Concerts certain to cause as much comment as any this season will be given during the next fortnight in Manhattan and Philadelphia. Arturo Toscanini will leave his Philharmonic-Symphony, go to Philadelphia to conduct Leopold Stokowski's Orchestra. Stokowski will go to Manhattan to conduct the Philharmonic. Changing boats in the middle of the stream is a unique venture for conductors, a challenge to audiences to compare their talents.

Last week Stokowski anticipated the inevitable comparison with a press statement which lavishly extolled the genius of Toscanini in terms applicable to any great conductor, perhaps even to Stokowski himself. Excerpt: "The melodic line he molds just as a sculptor molds in soft clay the forms appearing under his fingers. . . . His originality of conception comes from his expressing the essence and soul of the score instead of merely the literal notes. ... It is the divine fire in him which elevates all he expresses through tone, so that one knows that at that moment music is being created which through its vitality, rich color, plastic form, pulsating rhythm brings us a vision of the beauty and power of which this life is capable, when that vision is brought to us by such a master."

Toscanini characteristically made no reply. In the six years he has conducted the Philharmonic, Toscanini has never given an interview, never explained his musical methods or described his diet. "I speak," he tells his friends, "a universal language. If the public cannot understand . . ." and he will shrug his shoulders. But his attitude is known to be one of humility. He regards himself as the servant of the composer, holds every note important.

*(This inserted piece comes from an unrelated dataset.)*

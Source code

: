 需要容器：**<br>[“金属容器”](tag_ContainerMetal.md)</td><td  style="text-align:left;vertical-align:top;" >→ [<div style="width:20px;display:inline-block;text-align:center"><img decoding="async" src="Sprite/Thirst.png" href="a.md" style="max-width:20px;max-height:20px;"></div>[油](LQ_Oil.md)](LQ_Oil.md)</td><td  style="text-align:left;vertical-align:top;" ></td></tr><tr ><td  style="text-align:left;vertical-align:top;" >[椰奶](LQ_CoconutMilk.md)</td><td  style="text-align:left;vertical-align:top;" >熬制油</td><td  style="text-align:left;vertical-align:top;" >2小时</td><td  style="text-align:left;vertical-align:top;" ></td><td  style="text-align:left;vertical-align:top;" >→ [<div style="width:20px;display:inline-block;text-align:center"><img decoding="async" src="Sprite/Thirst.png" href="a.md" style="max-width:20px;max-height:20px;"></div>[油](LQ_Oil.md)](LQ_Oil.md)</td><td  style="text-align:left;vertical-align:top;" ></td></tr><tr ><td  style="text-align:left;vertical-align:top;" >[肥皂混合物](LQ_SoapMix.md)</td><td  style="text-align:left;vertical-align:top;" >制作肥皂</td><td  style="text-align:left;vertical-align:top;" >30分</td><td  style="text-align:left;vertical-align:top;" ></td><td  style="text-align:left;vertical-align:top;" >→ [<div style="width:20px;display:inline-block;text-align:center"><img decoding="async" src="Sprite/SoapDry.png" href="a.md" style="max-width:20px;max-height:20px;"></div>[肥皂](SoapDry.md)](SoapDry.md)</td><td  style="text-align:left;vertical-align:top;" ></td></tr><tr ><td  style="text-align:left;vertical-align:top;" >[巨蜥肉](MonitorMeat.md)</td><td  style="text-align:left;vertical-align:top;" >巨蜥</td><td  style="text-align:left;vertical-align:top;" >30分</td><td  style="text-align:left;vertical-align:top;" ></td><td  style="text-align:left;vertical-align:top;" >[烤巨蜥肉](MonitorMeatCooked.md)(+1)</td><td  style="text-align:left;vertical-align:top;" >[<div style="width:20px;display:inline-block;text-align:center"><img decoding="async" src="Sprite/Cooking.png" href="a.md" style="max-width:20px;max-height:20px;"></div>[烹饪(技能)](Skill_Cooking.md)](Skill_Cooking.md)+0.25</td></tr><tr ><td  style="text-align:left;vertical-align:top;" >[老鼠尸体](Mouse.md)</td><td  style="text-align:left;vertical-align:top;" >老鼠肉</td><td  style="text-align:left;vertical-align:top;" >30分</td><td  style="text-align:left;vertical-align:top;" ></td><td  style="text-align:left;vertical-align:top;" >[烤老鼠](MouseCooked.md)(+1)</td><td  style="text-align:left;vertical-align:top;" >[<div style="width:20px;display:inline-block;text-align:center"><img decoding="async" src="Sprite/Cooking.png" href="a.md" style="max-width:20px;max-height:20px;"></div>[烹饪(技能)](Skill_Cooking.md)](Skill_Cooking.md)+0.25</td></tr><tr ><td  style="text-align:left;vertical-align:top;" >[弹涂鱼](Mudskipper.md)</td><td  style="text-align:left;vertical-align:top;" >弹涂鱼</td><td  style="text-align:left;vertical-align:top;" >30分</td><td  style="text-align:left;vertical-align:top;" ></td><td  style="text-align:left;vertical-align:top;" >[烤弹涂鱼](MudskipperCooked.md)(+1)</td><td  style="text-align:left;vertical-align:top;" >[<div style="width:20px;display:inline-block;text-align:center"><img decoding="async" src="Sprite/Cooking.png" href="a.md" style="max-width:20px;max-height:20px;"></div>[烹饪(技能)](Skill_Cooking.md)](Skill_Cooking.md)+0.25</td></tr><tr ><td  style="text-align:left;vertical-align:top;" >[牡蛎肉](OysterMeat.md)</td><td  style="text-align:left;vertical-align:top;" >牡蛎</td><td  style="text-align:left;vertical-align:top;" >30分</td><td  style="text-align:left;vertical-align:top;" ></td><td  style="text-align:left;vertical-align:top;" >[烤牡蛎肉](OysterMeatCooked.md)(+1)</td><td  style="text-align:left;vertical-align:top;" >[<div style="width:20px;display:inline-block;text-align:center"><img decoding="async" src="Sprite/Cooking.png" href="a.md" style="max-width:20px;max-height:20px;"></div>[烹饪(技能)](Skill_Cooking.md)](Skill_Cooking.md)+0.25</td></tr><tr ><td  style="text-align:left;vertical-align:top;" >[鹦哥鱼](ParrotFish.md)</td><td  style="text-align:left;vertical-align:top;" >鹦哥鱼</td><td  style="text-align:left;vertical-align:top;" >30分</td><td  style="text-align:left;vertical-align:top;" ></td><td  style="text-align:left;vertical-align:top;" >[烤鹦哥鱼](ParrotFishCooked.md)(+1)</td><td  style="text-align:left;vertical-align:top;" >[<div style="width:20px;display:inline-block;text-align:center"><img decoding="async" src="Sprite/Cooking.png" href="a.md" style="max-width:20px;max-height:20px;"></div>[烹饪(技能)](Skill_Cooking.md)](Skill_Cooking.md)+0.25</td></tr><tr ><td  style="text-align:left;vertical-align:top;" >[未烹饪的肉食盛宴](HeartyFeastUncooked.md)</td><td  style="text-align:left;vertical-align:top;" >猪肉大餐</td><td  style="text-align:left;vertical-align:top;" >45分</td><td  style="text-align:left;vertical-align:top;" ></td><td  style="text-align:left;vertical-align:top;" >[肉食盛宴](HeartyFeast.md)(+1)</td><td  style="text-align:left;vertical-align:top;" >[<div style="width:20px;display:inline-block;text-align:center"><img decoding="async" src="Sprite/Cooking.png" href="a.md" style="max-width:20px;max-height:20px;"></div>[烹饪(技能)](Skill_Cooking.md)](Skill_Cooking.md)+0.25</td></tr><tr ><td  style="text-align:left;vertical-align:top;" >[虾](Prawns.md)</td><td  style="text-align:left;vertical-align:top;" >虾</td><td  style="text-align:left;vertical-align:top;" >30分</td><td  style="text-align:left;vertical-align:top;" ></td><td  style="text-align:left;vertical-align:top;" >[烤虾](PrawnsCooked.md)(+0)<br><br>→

Contrastingly, Stokowski delivers himself more and more of public utterances. At a recent luncheon in Philadelphia he said: "Peace can only come through the individual evolution of man." At the Poor Richard Club (Philadelphia), where he was presented with a silver spoon and porringer for his infant daughter, Andrea Sadja, he said: "Symphonic music is only a very small part of what radio can do. It is equal to anything man ever has had for exchange of thought, of imagination, of beauty; for developing everything that makes life a wonderful thing. Perhaps never before has there been such a medium. For the development of civilization, nothing is so important."